Commit 61f54591 authored by Daniel Drake's avatar Daniel Drake

gspawn: Optimize with posix_spawn codepath

When the amount of free memory on the system is somewhat low, gnome-shell
will sometimes fail to launch apps, reporting the error:
  fork(): Cannot allocate memory

fork() is failing here because while cloning the process virtual address
space, Linux worries that the thread being forked may end up COWing the
entire address space of the parent process (gnome-shell, which is
memory-hungry), and there is not enough free memory to permit that to
happen.

In this case we are simply calling fork() in order to quickly call exec(),
which will throw away the entirity of the duplicated VM, so we should
look for ways to avoid the overcommit check.

The well known solution to this is to use clone(CLONE_VM) or vfork(), which
completely avoids creating a new memory address space for the child.
However, that comes with a bunch of caveats and complications:

  https://gist.github.com/nicowilliams/a8a07b0fc75df05f684c23c18d7db234
  https://ewontfix.com/7/

In 2016, glibc's posix_spawn() was rewritten to use this approach
while also resolving the concerns.
https://sourceware.org/git/gitweb.cgi?p=glibc.git;h=9ff72da471a509a8c19791efe469f47fa6977410

I experimented with a similar approach in glib, but it was not practical
because glibc has several items of important internal knowledge (such as
knowing which signals should be given special treatment because they are
NPTL implementation details) that are not cleanly exposed elsewhere.

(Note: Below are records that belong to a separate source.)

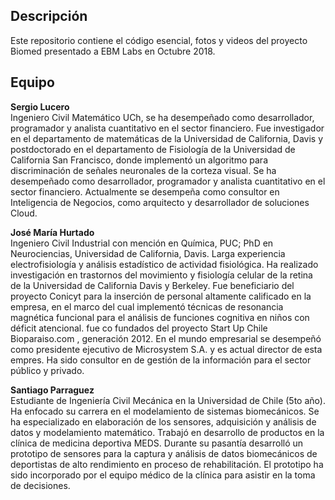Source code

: ## Descripción
Este repositorio contiene el código esencial, fotos y videos del proyecto Biomed presentado a EBM Labs en Octubre 2018.
## Equipo  
**Sergio Lucero**  
Ingeniero Civil Matemático UCh, se ha desempeñado como desarrollador, programador y analista cuantitativo en el sector financiero.  Fue investigador en el departamento de matemáticas de la Universidad de California, Davis y postdoctorado en el departamento de Fisiología de  la Universidad de California San Francisco, donde implementó un algoritmo  para discriminación de señales neuronales de la corteza visual. Se ha desempeñado como desarrollador, programador y analista cuantitativo en el sector financiero. Actualmente se desempeña como consultor en Inteligencia de Negocios, como arquitecto y desarrollador de soluciones Cloud.

**José María Hurtado**  
Ingeniero Civil Industrial con mención en Química, PUC; PhD en Neurociencias, Universidad de California, Davis. Larga experiencia electrofisiología y análisis estadístico de actividad fisiológica. Ha realizado investigación en trastornos del movimiento y fisiología celular de la retina de la Universidad de California Davis y Berkeley. Fue beneficiario del proyecto Conicyt para la inserción de personal altamente calificado en la empresa, en el marco del cual implementó técnicas de resonancia magnética funcional para el análisis de funciones cognitiva en niños con déficit atencional. fue co fundados del proyecto Start Up Chile Bioparaiso.com , generación 2012. En el mundo empresarial se desempeñó como presidente ejecutivo de Microsystem S.A. y es actual director de esta empres. Ha sido consultor en de gestión de la información para el sector público y privado.

**Santiago Parraguez**  
Estudiante de Ingeniería Civil Mecánica en la Universidad de Chile (5to año). Ha enfocado su carrera en el modelamiento de sistemas biomecánicos. Se ha especializado en  elaboración de los sensores, adquisición y análisis de datos y modelamiento matemático.  Trabajó en desarrollo de productos en la clínica de medicina deportiva MEDS. Durante su pasantía desarrolló un  prototipo de sensores para la captura y análisis de datos biomecánicos de deportistas de alto rendimiento en proceso de rehabilitación. El prototipo ha sido incorporado  por el equipo médico de la clínica para asistir en la toma de decisiones.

Instead, this patch adapts the gspawn code to use posix_spawn() where
possible, which will reap the benefits of that implementation.
The posix_spawn API is more limited than the gspawn API though,
partly due to natural limitations of using CLONE_VM, so the posix_spawn
path is added as a separate codepath which is only executed when the
conditions are right. Callers such as gnome-shell will have to be modified
to meet these conditions, such as not having a child_setup function.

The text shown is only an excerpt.